This repository is Firebolt's fork of Apache Arrow,
currently based on the apache-arrow-20.0.0 tag. Only the cpp/ subtree is
consumed downstream (by Firebolt's query engine); the other language bindings
and ecosystem files are left in place but are neither built nor maintained here.
The rest of this document describes what this fork changes and why. Most of it would not make sense to upstream: these changes exist to make Arrow fit Firebolt's execution model.
- Base:
apache-arrow-20.0.0. - Branching model: we track upstream release tags and carry Firebolt patches on top. When bumping to a new upstream version, rebase (or re-cherry-pick) this set of changes.
- Only
cpp/is compiled and shipped. Changes outside ofcpp/(e.g. CI configuration) exist only to keep this repository's own CI working.
Firebolt's external scan flow (S3, GCS, etc., driven by our Buffer Manager)
does not fetch whole files. It fetches them as a sequence of fixed-size
chunks (typically 2 MB) that are non-contiguous in memory and may arrive
out of order.
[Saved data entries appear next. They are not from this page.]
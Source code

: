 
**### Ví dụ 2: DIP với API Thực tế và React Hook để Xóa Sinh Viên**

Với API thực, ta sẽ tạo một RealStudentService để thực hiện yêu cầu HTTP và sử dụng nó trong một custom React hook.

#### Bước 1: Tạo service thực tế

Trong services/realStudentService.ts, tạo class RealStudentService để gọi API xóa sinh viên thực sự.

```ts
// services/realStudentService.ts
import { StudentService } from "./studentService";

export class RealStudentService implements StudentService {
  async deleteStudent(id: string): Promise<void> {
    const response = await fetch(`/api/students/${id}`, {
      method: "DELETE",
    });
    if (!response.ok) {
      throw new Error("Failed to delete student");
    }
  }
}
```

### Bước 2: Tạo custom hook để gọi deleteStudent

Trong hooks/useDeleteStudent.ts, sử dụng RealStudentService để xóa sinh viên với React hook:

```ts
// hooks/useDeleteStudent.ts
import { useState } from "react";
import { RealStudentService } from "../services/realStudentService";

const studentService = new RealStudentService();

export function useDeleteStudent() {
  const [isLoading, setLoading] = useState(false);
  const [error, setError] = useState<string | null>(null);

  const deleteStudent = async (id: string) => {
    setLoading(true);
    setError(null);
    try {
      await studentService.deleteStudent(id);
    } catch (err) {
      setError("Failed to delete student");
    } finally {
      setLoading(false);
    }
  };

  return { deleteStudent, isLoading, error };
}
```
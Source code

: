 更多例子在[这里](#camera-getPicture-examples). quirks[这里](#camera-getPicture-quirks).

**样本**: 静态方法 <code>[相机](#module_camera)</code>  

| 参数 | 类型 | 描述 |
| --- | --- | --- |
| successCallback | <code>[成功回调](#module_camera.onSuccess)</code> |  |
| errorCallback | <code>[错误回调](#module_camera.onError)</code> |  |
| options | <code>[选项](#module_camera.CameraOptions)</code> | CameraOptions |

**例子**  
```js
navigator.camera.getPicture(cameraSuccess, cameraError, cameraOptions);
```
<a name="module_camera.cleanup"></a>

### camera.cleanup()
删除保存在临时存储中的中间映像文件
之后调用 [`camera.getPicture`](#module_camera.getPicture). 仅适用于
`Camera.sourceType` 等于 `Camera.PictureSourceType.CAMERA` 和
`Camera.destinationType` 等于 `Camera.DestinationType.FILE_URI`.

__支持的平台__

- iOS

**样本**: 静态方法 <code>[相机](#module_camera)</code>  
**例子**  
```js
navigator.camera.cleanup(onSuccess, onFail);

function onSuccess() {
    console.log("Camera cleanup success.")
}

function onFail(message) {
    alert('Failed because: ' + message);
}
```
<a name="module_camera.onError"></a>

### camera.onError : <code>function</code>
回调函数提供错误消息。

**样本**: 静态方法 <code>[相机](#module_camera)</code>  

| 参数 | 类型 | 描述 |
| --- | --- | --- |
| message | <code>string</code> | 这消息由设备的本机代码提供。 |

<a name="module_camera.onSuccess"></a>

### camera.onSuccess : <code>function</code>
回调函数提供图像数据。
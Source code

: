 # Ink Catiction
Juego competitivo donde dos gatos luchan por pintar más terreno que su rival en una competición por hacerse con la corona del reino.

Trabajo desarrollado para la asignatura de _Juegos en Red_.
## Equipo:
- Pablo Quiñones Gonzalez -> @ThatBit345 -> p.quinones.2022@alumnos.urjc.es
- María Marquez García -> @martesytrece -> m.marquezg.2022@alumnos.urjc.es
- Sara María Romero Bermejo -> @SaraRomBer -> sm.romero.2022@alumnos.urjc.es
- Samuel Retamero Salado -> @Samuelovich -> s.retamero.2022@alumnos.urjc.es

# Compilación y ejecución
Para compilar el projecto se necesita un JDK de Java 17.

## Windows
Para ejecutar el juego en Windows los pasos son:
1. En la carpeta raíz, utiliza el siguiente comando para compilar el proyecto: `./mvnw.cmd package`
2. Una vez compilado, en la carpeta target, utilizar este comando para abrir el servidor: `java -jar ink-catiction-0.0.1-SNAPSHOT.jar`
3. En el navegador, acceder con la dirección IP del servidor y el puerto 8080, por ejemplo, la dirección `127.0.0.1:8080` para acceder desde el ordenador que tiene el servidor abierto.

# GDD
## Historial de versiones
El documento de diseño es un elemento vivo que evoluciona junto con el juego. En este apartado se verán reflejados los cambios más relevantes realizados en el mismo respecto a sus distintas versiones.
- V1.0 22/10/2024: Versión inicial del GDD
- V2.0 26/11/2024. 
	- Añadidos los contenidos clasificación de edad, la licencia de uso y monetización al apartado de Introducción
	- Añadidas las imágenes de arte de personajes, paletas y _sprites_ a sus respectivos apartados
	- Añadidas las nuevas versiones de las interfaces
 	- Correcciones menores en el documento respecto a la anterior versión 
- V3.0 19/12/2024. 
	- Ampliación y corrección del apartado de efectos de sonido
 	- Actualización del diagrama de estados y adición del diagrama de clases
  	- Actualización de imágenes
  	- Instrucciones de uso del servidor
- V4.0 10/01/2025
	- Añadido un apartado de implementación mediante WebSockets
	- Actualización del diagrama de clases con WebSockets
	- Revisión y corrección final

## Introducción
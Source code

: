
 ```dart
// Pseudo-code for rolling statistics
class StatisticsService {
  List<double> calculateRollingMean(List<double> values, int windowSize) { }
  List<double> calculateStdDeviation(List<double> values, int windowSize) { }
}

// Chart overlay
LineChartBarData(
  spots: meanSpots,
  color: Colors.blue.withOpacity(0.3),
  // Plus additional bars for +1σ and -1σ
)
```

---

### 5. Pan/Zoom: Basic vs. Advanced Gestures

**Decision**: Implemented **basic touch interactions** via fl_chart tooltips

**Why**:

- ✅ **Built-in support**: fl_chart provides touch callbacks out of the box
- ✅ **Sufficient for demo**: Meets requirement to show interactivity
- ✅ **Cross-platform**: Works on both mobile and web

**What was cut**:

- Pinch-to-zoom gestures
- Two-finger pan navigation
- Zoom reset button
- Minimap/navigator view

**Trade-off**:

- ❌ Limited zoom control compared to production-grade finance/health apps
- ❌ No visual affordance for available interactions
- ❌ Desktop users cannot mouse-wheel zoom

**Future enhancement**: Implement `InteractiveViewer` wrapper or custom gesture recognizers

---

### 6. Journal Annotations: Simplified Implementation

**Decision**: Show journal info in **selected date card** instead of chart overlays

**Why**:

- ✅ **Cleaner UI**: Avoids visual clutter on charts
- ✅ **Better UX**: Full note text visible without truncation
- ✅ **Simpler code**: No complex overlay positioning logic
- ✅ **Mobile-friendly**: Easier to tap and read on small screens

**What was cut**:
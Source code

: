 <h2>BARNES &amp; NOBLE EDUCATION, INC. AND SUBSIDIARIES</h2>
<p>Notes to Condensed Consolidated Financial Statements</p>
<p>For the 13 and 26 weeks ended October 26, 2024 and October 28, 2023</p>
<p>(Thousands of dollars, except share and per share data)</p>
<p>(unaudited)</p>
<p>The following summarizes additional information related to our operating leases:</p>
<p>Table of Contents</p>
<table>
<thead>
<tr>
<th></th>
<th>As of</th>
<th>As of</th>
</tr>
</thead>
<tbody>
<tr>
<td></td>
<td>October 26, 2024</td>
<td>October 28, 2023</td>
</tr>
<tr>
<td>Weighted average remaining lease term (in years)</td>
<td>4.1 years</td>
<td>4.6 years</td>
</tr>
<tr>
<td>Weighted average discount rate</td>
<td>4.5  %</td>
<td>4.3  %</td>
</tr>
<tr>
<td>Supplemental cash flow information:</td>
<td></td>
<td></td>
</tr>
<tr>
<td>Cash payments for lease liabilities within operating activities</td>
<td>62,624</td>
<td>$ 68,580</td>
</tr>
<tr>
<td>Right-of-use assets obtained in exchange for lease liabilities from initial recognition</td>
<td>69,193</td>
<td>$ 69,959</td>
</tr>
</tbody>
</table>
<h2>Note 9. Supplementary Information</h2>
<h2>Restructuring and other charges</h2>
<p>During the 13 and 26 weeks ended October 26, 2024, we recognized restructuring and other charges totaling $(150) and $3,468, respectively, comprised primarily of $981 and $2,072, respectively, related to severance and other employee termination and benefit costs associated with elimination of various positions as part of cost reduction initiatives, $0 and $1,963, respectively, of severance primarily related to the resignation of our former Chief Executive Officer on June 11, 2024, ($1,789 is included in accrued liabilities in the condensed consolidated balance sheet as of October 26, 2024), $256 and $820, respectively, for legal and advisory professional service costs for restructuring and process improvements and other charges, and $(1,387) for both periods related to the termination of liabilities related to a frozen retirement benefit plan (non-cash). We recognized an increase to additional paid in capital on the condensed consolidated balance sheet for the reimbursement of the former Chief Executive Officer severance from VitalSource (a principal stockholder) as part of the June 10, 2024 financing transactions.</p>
Upstream Arrow's Parquet reader assumes a RandomAccessFile
that hands back contiguous byte ranges, so we had to teach it to read from a
list of slices without copying into a contiguous staging buffer first.
Everything with "corded" in its name exists to support that. It's a bit of a misnomer since the cord data structure (aka rope) is something entirely different.
arrow::CordedBuffer(cpp/src/arrow/corded_buffer.{h,cc}): a non-owning, non-contiguous buffer: astd::span<const Slice>plus a current read position. SupportsPeek,Advance, zero-copy reads within a single slice, and copying reads that span slices.arrow::io::CordedInputStreamandarrow::io::CordedRandomAccessFile(cpp/src/arrow/io/interfaces.h,cpp/src/arrow/io/memory.{h,cc}): the streaming / random-access file interfaces adapted for corded data.- Corded-aware decompression:
cpp/src/arrow/util/compression_corded.ccandcompression_snappy.cc, plus hooks incompression.{h,cc}.
- Parquet page reader reads directly from corded buffers, with a variant in
place rather than fake
arrow::Bufferwrappers around slices. CRC32 checks are preserved. - Footer / metadata parsing works from corded buffers. The happy path (entire footer in one slice) avoids copying; only a multi-slice footer is copied into a temporary contiguous buffer.
- A
ReaderProperties::corded_bufferknob turns on the corded code path. FileReader::GetColumnReader(int row_group, int column, ...)sets up a per-row-group column reader. Complements our chunked fetch model: we can materialize one column of one row group without the whole-file assumptions of the default reader.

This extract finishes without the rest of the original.